Photo L-R Irma, George, Hank, Hans, Anne, Tony, Marie
I asked her recently what it was like to live during the depression. She said "We really didn’t notice it too much because everyone we knew was in the same boat. You just made do with what you had, or you went without. Everyone helped one another. You gathered together as a family and shared the burdens. Big family get togethers, barbeques and picnics with everyone sharing what they had. We were never hungry. We had a roof over our heads. We were so much more fortunate than others."
I love the story of her and her Sister Marie (my grandma) and a fur coat. It was 1931. Marie wanted this muskrat coat, but couldn’t afford it, so she convinced Anne to pay half and they would share it. Kind hearted as she was, Auntie Anne didn’t have the heart to tell my grandma that she really didn’t want the coat, (she thought the muskrat was kind of yucky) or even like it… “but Marie really wanted it, and so I agreed.” After a few months of swapping the coat back and fourth after church on Sunday, Uncle Francis asked her “You really don’t like that coat do you?” She admitted she had done it to make her sister happy. So he took her out and bought her a new coat, and Anne gave the coat to Marie and said "You keep it Marie, it looks so much better on you anyway."
Auntie Anne became my surrogate grandma when Gramma Marie died. At 26, I assumed my grandma would be there forever, and that I would have PLENTY of time to visit her later. Then she was gone, and I had so many regrets over not visiting her more, and spending more time with her, and really sitting down and listening to her stories. Auntie Anne helped me ease the loss of my grandma. She was my connection to her. Sometimes she would say something like my grandma would have said, and I would feel like she was there with us. I would visit with her, and she would tell me all the stories of when they were young.
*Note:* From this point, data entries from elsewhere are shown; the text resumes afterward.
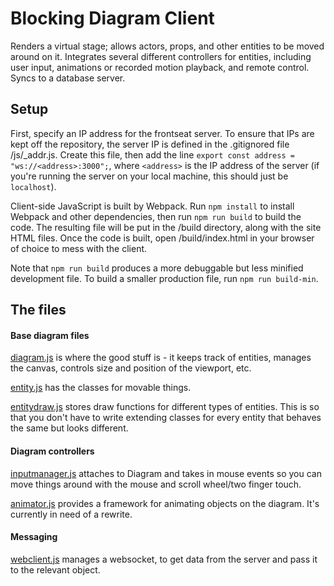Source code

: # Blocking Diagram Client

Renders a virtual stage; allows actors, props, and other entities to be moved around on it. Integrates several different controllers for entities, including user input, animations or recorded motion playback, and remote control. Syncs to a database server.

## Setup

First, specify an IP address for the frontseat server. To ensure that IPs are kept off the repository, the server IP is defined in the .gitignored file /js/_addr.js. Create this file, then add the line `export const address = "ws://<address>:3000";`, where `<address>` is the IP address of the server (if you're running the server on your local machine, this should just be `localhost`).

Client-side JavaScript is built by Webpack. Run `npm install` to install Webpack and other dependencies, then run `npm run build` to build the code. The resulting file will be put in the /build directory, along with the site HTML files. Once the code is built, open /build/index.html in your browser of choice to mess with the client.

Note that `npm run build` produces a more debuggable but less minified development file. To build a smaller production file, run `npm run build-min`.

## The files

#### Base diagram files

[diagram.js](js/diagram.js) is where the good stuff is - it keeps track of entities, manages the canvas, controls size and position of the viewport, etc.

[entity.js](js/entity.js) has the classes for movable things.

[entitydraw.js](js/entitydraw.js) stores draw functions for different types of entities. This is so that you don't have to write extending classes for every entity that behaves the same but looks different.

#### Diagram controllers

[inputmanager.js](js/inputmanager.js) attaches to Diagram and takes in mouse events so you can move things around with the mouse and scroll wheel/two finger touch.

[animator.js](js/animator.js) provides a framework for animating objects on the diagram. It's currently in need of a rewrite.

#### Messaging

[webclient.js](js/webclient.js) manages a websocket, to get data from the server and pass it to the relevant object.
We would look at all the photos and she would tell me who they were, what they were doing, and little snippets of memories of the day. My most precious ones are the ones of her and an old boyfriend and a cousin and my grandparents at Russleman park swimming in their 1930’s era bathing suits… clowning around and making funny faces for the camera. On the back of a photo of my grandma in a bathing suit hugging my grandpa, it says “Marie and Ben had a fight” we laughed at that one, because it was very typical of them… and she says, "well, obviously they made up… they got married after that.”
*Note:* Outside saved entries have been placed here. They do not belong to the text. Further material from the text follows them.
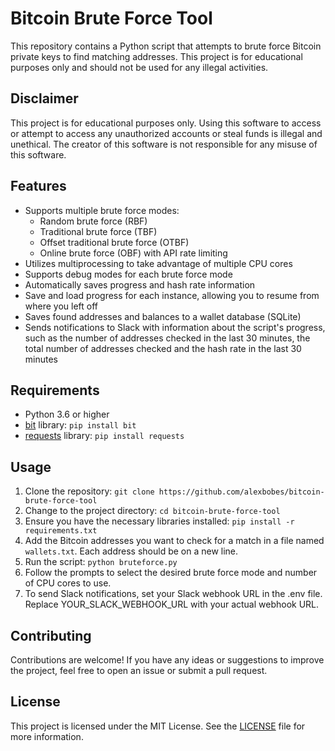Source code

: # Bitcoin Brute Force Tool

This repository contains a Python script that attempts to brute force Bitcoin private keys to find matching addresses. This project is for educational purposes only and should not be used for any illegal activities.

## Disclaimer

This project is for educational purposes only. Using this software to access or attempt to access any unauthorized accounts or steal funds is illegal and unethical. The creator of this software is not responsible for any misuse of this software.

## Features

- Supports multiple brute force modes:
  - Random brute force (RBF)
  - Traditional brute force (TBF)
  - Offset traditional brute force (OTBF)
  - Online brute force (OBF) with API rate limiting
- Utilizes multiprocessing to take advantage of multiple CPU cores
- Supports debug modes for each brute force mode
- Automatically saves progress and hash rate information
- Save and load progress for each instance, allowing you to resume from where you left off
- Saves found addresses and balances to a wallet database (SQLite)
- Sends notifications to Slack with information about the script's progress, such as the number of addresses checked in the last 30 minutes, the total number of addresses checked and the hash rate in the last 30 minutes

## Requirements

- Python 3.6 or higher
- [bit](https://github.com/ofek/bit) library: `pip install bit`
- [requests](https://docs.python-requests.org/en/master/) library: `pip install requests`

## Usage

1. Clone the repository: `git clone https://github.com/alexbobes/bitcoin-brute-force-tool`
2. Change to the project directory: `cd bitcoin-brute-force-tool`
3. Ensure you have the necessary libraries installed: `pip install -r requirements.txt`
4. Add the Bitcoin addresses you want to check for a match in a file named `wallets.txt`. Each address should be on a new line.
5. Run the script: `python bruteforce.py`
6. Follow the prompts to select the desired brute force mode and number of CPU cores to use.
7. To send Slack notifications, set your Slack webhook URL in the .env file. Replace YOUR_SLACK_WEBHOOK_URL with your actual webhook URL.

## Contributing

Contributions are welcome! If you have any ideas or suggestions to improve the project, feel free to open an issue or submit a pull request.

## License

This project is licensed under the MIT License. See the [LICENSE](LICENSE) file for more information.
She LIVED all 96.3 years of her life. Her family, her art, her dolls and her love are the legacy she leaves behind. Our tradition of playing We are Family at weddings and dancing around the bride just won't be the same without her sweet smiling face joining in the fun with us all...
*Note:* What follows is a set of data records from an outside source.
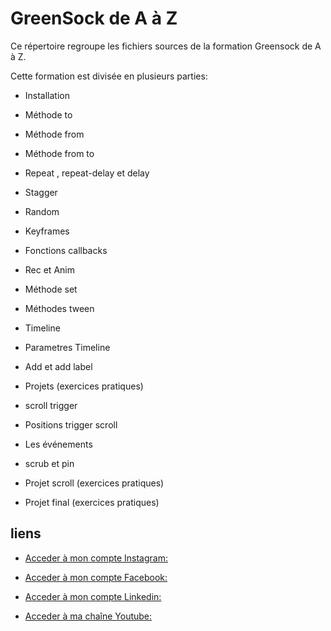 # __GreenSock de A à Z__

Ce répertoire regroupe les fichiers sources de la formation Greensock de A à Z.

Cette formation est divisée en plusieurs parties:

* Installation

* Méthode to

* Méthode from

* Méthode from to

* Repeat , repeat-delay et delay

* Stagger

* Random

* Keyframes

* Fonctions callbacks

* Rec et Anim

* Méthode set

* Méthodes tween

* Timeline

* Parametres Timeline

* Add et add label

* Projets (exercices pratiques)

* scroll trigger

* Positions trigger scroll

* Les événements

* scrub et pin

* Projet scroll (exercices pratiques)

* Projet final (exercices pratiques)



## __liens__

* [Acceder à mon compte Instagram:](https://www.instagram.com/laminutedecode)

* [Acceder à mon compte Facebook:](https://www.facebook.com/jonathan.benitez.nelya)

* [Acceder à mon compte Linkedin:](https://www.linkedin.com/in/jbtzdesigner/?originalSubdomain=fr)

* [Acceder à ma chaîne Youtube:](https://www.youtube.com/channel/UCR9yKZuUdmEsC8jt8SFi1LA)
Surrounded by love, her kids there with her, she layed down on the couch, freshly coiffed from her hair appointment, full makeup and dressed to the hilt, she slipped away peacefully, with the quiet and dignity she had hoped she would see in the end. I like to think that her big heart, so full of love, just finally gave out from all the loving she had done here on earth. God came while she was napping, took her by the hand and said "It’s time to go Anne." And she went, toward a light filled with all the love of her family that had passed before her, the sound of a harmonica playing Roll out the Barrel faintly in the distance and Uncle Bill hollering "Saddle Up Anne…"
The hole that her passing left will never be filled. I want to honor her memory the best way I can, by remembering her with love, and humor... She told her family when she moved herself back into her house after leaving the retirement home... "I'm not leaving my house again unless it's feet first..." And as usual... she got her way.